How do you recommend keeping data protection and privacy top-of-mind for employees, staff, and students when new threats are popping up daily?
Your organization can and will be targeted in many ways. Help employees, staff, and students recognize an array of likely threats like phishing and social engineering and its consequences. Empower individuals with guidance about cybersecurity awareness, privacy, and appropriate data handling that is relevant to their current situation and environment. Please don’t assume that people will know what to do and how to do it, whether that is enabling two-factor authentication or setting access permissions for a shared document. For employees and staff, data handling practices are an essential partner for your technical controls. Peoples’ actions are an important line of defense.
What do you recommend for organizations that face measures that are intended to control the pandemic but undermine data privacy and security?
Organizations everywhere are taking measures to ensure their workforce’s health and safety. While this is a key priority, it includes collecting, processing, and storing employees’ sensitive data — such as body temperature or medical history – which has implications for employee privacy. And regardless of the approach — mobile app, wearable device, badge card, or manual methods — contact tracing is another measure that comes with significant privacy challenges. Assessing the specific risk to your organization requires a detailed understanding of data protection rules and labor laws in every location your business operates.
In terms of handling this type of employee data:
- Maintain the data collected for this emergency separate from existing employees’ files
- Ensure that health-related communication only transpires through defined channels
- Be clear on which policies apply
- Collect and share only the data that is strictly required to trigger specific policies
- Allocate data access only to specific individuals and educate them on data-related risks
- Set retention policies that reflect the emergency nature of the data collection and make it binding for your organization as well as every third party involved in this project.
What has surprised you about data privacy and security amid the pandemic? Even if we do go back to some semblance of normal, what lessons can people take back to their organizations when they return to the office?
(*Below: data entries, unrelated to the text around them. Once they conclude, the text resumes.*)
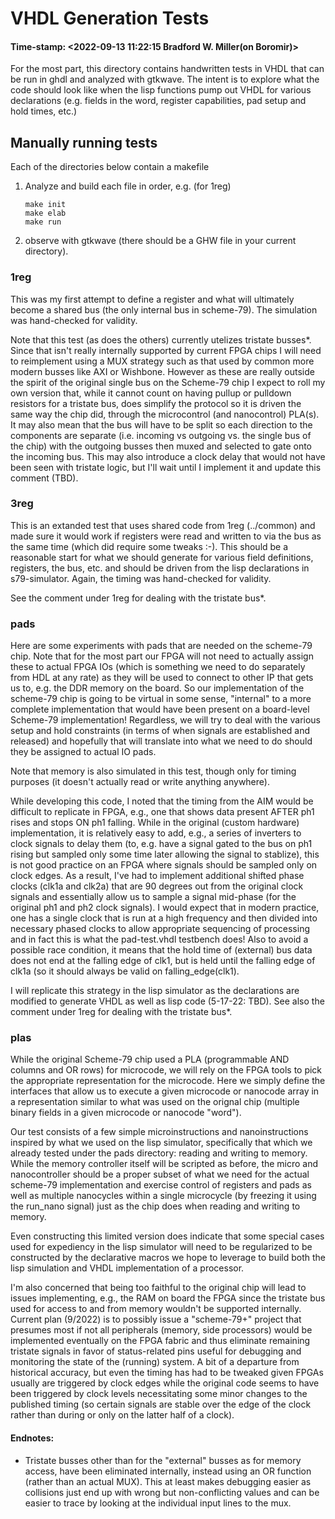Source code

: # VHDL Generation Tests
#### Time-stamp: <2022-09-13 11:22:15 Bradford W. Miller(on Boromir)>

For the most part, this directory contains handwritten tests in VHDL that can
be run in ghdl and analyzed with gtkwave. The intent is to explore what the
code should look like when the lisp functions pump out VHDL for various
declarations (e.g. fields in the word, register capabilities, pad setup and
hold times, etc.)

## Manually running tests
Each of the directories below contain a makefile

1. Analyze and build each file in order, e.g. (for 1reg)

	```
    make init
    make elab
    make run
	```

2. observe with gtkwave (there should be a GHW file in your current directory). 
   
### 1reg

This was my first attempt to define a register and what will ultimately become
a shared bus (the only internal bus in scheme-79). The simulation was
hand-checked for validity.

Note that this test (as does the others) currently utelizes tristate
busses*. Since that isn't really internally supported by current FPGA chips I
will need to reimplement using a MUX strategy such as that used by common more
modern busses like AXI or Wishbone. However as these are really outside the
spirit of the original single bus on the Scheme-79 chip I expect to roll my own
version that, while it cannot count on having pullup or pulldown resistors for
a tristate bus, does simplify the protocol so it is driven the same way the
chip did, through the microcontrol (and nanocontrol) PLA(s). It may also mean
that the bus will have to be split so each direction to the components are
separate (i.e. incoming vs outgoing vs. the single bus of the chip) with the
outgoing busses then muxed and selected to gate onto the incoming bus. This may
also introduce a clock delay that would not have been seen with tristate logic,
but I'll wait until I implement it and update this comment (TBD).

### 3reg

This is an extanded test that uses shared code from 1reg (../common) and made
sure it would work if registers were read and written to via the bus as the
same time (which did require some tweaks :-). This should be a reasonable start
for what we should generate for various field definitions, registers, the bus,
etc. and should be driven from the lisp declarations in s79-simulator. Again,
the timing was hand-checked for validity.

See the comment under 1reg for dealing with the tristate bus*.

### pads

Here are some experiments with pads that are needed on the scheme-79 chip. Note
that for the most part our FPGA will not need to actually assign these to
actual FPGA IOs (which is something we need to do separately from HDL at any
rate) as they will be used to connect to other IP that gets us to, e.g. the DDR
memory on the board. So our implementation of the scheme-79 chip is going to be
virtual in some sense, "internal" to a more complete implementation that would
have been present on a board-level Scheme-79 implementation! Regardless, we
will try to deal with the various setup and hold constraints (in terms of when
signals are established and released) and hopefully that will translate into
what we need to do should they be assigned to actual IO pads.

Note that memory is also simulated in this test, though only for timing
purposes (it doesn't actually read or write anything anywhere).

While developing this code, I noted that the timing from the AIM would be
difficult to replicate in FPGA, e.g., one that shows data present AFTER ph1
rises and stops ON ph1 falling. While in the original (custom hardware)
implementation, it is relatively easy to add, e.g., a series of inverters to
clock signals to delay them (to, e.g. have a signal gated to the bus on ph1
rising but sampled only some time later allowing the signal to stablize), this
is not good practice on an FPGA where signals should be sampled only on clock
edges. As a result, I've had to implement additional shifted phase clocks
(clk1a and clk2a) that are 90 degrees out from the original clock signals and
essentially allow us to sample a signal mid-phase (for the original ph1 and ph2
clock signals). I would expect that in modern practice, one has a single clock
that is run at a high frequency and then divided into necessary phased clocks
to allow appropriate sequencing of processing and in fact this is what the
pad-test.vhdl testbench does! Also to avoid a possible race condition, it means
that the hold time of (external) bus data does not end at the falling edge of
clk1, but is held until the falling edge of clk1a (so it should always be valid
on falling_edge(clk1).

I will replicate this strategy in the lisp simulator as the declarations are
modified to generate VHDL as well as lisp code (5-17-22: TBD). See also the
comment under 1reg for dealing with the tristate bus*.

### plas

While the original Scheme-79 chip used a PLA (programmable AND columns and OR
rows) for microcode, we will rely on the FPGA tools to pick the appropriate
representation for the microcode. Here we simply define the interfaces that
allow us to execute a given microcode or nanocode array in a representation
similar to what was used on the orignal chip (multiple binary fields in a given
microcode or nanocode "word"). 

Our test consists of a few simple microinstructions and nanoinstructions
inspired by what we used on the lisp simulator, specifically that which we
already tested under the pads directory: reading and writing to memory. While
the memory controller itself will be scripted as before, the micro and
nanocontroller should be a proper subset of what we need for the actual
scheme-79 implementation and exercise control of registers and pads as well as
multiple nanocycles within a single microcycle (by freezing it using the
run_nano signal) just as the chip does when reading and writing to memory.

Even constructing this limited version does indicate that some special cases
used for expediency in the lisp simulator will need to be regularized to be
constructed by the declarative macros we hope to leverage to build both the
lisp simulation and VHDL implementation of a processor. 

I'm also concerned that being too faithful to the original chip will lead to
issues implementing, e.g., the RAM on board the FPGA since the tristate bus
used for access to and from memory wouldn't be supported internally. Current
plan (9/2022) is to possibly issue a "scheme-79+" project that presumes most if
not all peripherals (memory, side processors) would be implemented eventually
on the FPGA fabric and thus eliminate remaining tristate signals in favor of
status-related pins useful for debugging and monitoring the state of the
(running) system. A bit of a departure from historical accuracy, but even the
timing has had to be tweaked given FPGAs usually are triggered by clock edges
while the original code seems to have been triggered by clock levels
necessitating some minor changes to the published timing (so certain signals
are stable over the edge of the clock rather than during or only on the latter
half of a clock).

#### Endnotes:

* Tristate busses other than for the "external" busses as for memory access,
  have been eliminated internally, instead using an OR function (rather than an
  actual MUX). This at least makes debugging easier as collisions just end up
  with wrong but non-conflicting values and can be easier to trace by looking
  at the individual input lines to the mux.
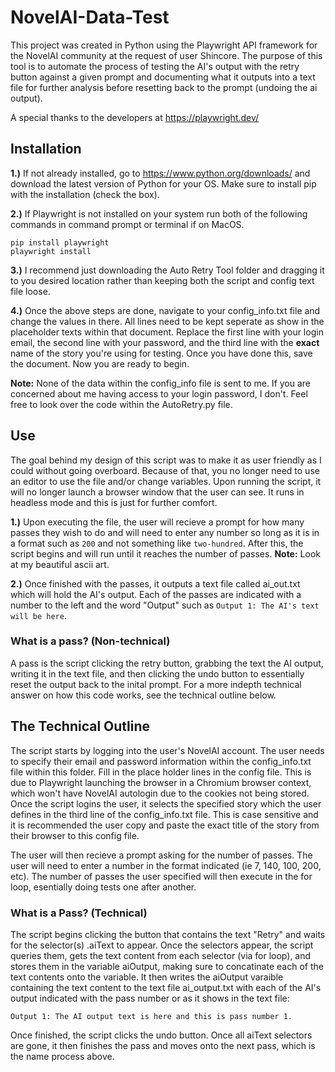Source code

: # NovelAI-Data-Test

This project was created in Python using the Playwright API framework for the NovelAI community at the request of user Shincore. The purpose of this tool is to automate the process of testing the AI's output with the retry button against a given prompt and documenting what it outputs into a text file for further analysis before resetting back to the prompt (undoing the ai output).

A special thanks to the developers at https://playwright.dev/

## Installation

**1.)** If not already installed, go to https://www.python.org/downloads/ and download the latest version of Python for your OS. Make sure to install pip with the installation (check the box).

**2.)** If Playwright is not installed on your system run both of the following commands in command prompt or terminal if on MacOS.
```
pip install playwright
playwright install
```

**3.)** I recommend just downloading the Auto Retry Tool folder and dragging it to you desired location rather than keeping both the script and config text file loose.

**4.)** Once the above steps are done, navigate to your config_info.txt file and change the values in there. All lines need to be kept seperate as show in the placeholder texts within that document. Replace the first line with your login email, the second line with your password, and the third line with the **exact** name of the story you're using for testing. Once you have done this, save the document. Now you are ready to begin.

**Note:** None of the data within the config_info file is sent to me. If you are concerned about me having access to your login password, I don't. Feel free to look over the code within the AutoRetry.py file.

## Use

The goal behind my design of this script was to make it as user friendly as I could without going overboard. Because of that, you no longer need to use an editor to use the file and/or change variables. Upon running the script, it will no longer launch a browser window that the user can see. It runs in headless mode and this is just for further comfort.

**1.)** Upon executing the file, the user will recieve a prompt for how many passes they wish to do and will need to enter any number so long as it is in a format such as `200` and not something like `two-hundred`. After this, the script begins and will run until it reaches the number of passes. **Note:** Look at my beautiful ascii art.

**2.)** Once finished with the passes, it outputs a text file called ai_out.txt which will hold the AI's output. Each of the passes are indicated with a number to the left and the word "Output" such as `Output 1: The AI's text will be here`.

### What is a pass? (Non-technical)

A pass is the script clicking the retry button, grabbing the text the AI output, writing it in the text file, and then clicking the undo button to essentially reset the output back to the inital prompt. For a more indepth technical answer on how this code works, see the technical outline below.

## The Technical Outline

The script starts by logging into the user's NovelAI account. The user needs to specify their email and password information within the config_info.txt file within this folder. Fill in the place holder lines in the config file. This is due to Playwright launching the browser in a Chromium browser context, which won't have NovelAI autologin due to the cookies not being stored. Once the script logins the user, it selects the specified story which the user defines in the third line of the config_info.txt file. This is case sensitive and it is recommended the user copy and paste the exact title of the story from their browser to this config file.

The user will then recieve a prompt asking for the number of passes. The user will need to enter a number in the format indicated (ie 7, 140, 100, 200, etc). The number of passes the user specified will then execute in the for loop, esentially doing tests one after another. 

### What is a Pass? (Technical)
The script begins clicking the button that contains the text "Retry" and waits for the selector(s) .aiText to appear. Once the selectors appear, the script queries them, gets the text content from each selector (via for loop), and stores them in the variable aiOutput, making sure to concatinate each of the text contents onto the variable. It then writes the aiOutput varaible containing the text content to the text file ai_output.txt with each of the AI's output indicated with the pass number or as it shows in the text file:

```
Output 1: The AI output text is here and this is pass number 1.

```

Once finished, the script clicks the undo button. Once all aiText selectors are gone, it then finishes the pass and moves onto the next pass, which is the name process above.
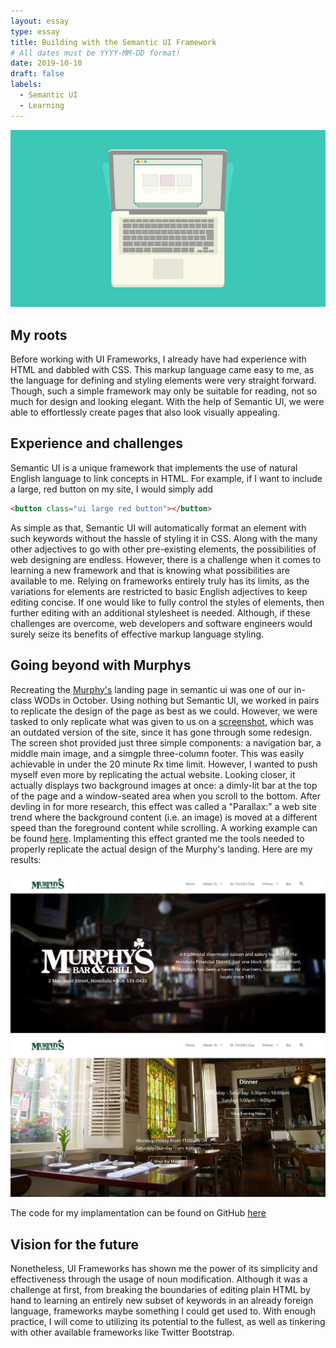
 ```yaml
---
layout: essay
type: essay
title: Building with the Semantic UI Framework
# All dates must be YYYY-MM-DD format!
date: 2019-10-10
draft: false
labels:
  - Semantic UI
  - Learning
---
```


<img src="../images/semantic-ui-laptop.jpg">

## My roots
Before working with UI Frameworks, I already have had experience with HTML and dabbled with CSS. This markup language came easy to me, as the language for defining and styling elements were very straight forward. Though, such a simple framework may only be suitable for reading, not so much for design and looking elegant. With the help of Semantic UI, we were able to effortlessly create pages that also look visually appealing.

## Experience and challenges
Semantic UI is a unique framework that implements the use of natural English language to link concepts in HTML. For example, if I want to include a large, red button on my site, I would simply add 
```html
<button class="ui large red button"></button>
``` 
As simple as that, Semantic UI will automatically format an element with such keywords without the hassle of styling it in CSS. Along with the many other adjectives to go with other pre-existing elements, the possibilities of web designing are endless. However, there is a challenge when it comes to learning a new framework and that is knowing what possibilities are available to me. Relying on frameworks entirely truly has its limits, as the variations for elements are restricted to basic English adjectives to keep editing concise. If one would like to fully control the styles of elements, then further editing with an additional stylesheet is needed. Although, if these challenges are overcome, web developers and software engineers would surely seize its benefits of effective markup language styling.

## Going beyond with Murphys
Recreating the [Murphy's](http://murphyshawaii.com/) landing page in semantic ui was one of our in-class WODs in October. Using nothing but Semantic UI, we worked in pairs to replicate the design of the page as best as we could. However, we were tasked to only replicate what was given to us on a [screenshot](http://courses.ics.hawaii.edu/ics314f19/morea/ui-frameworks/inclass-murphys.html), which was an outdated version of the site, since it has gone through some redesign. The screen shot provided just three simple components: a navigation bar, a middle main image, and a simgple three-column footer. This was easily achievable in under the 20 minute Rx time limit. However, I wanted to push myself even more by replicating the actual website. Looking closer, it actually displays two background images at once: a dimly-lit bar at the top of the page and a window-seated area when you scroll to the bottom. After devling in for more research, this effect was called a "Parallax:" a web site trend where the background content (i.e. an image) is moved at a different speed than the foreground content while scrolling. A working example can be found [here](https://www.w3schools.com/howto/howto_css_parallax.asp). Implamenting this effect granted me the tools needed to properly replicate the actual design of the Murphy's landing. Here are my results:

<img src="../images/murphys.png">

<img src="../images/murphys-2.png">

The code for my implamentation can be found on GitHub [here](https://github.com/nadine-alcantara/murphys/tree/background-effect)

## Vision for the future
Nonetheless, UI Frameworks has shown me the power of its simplicity and effectiveness through the usage of noun modification. Although it was a challenge at first, from breaking the boundaries of editing plain HTML by hand to learning an entirely new subset of keywords in an already foreign language, frameworks maybe something I could get used to. With enough practice, I will come to utilizing its potential to the fullest, as well as tinkering with other available frameworks like Twitter Bootstrap.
Not much in terms of surprises. What I found encouraging was how some companies made sure to include data privacy and security as a core part of the digital transformation efforts that they accelerated at this time. This has to continue. The critical lesson is to continue to strive towards building capabilities that enable your business to:
- Know your data
- Protect your data regardless of where and how your employees need to access that data
- Protect your data wherever it needs to go
Be transparent with employees about the data you collect, how you intend to use it, and how long you are going to keep it.
This will help to support a flexible and agile work environment while maintaining robust data privacy and security – whether your employees are working inside or outside of the office.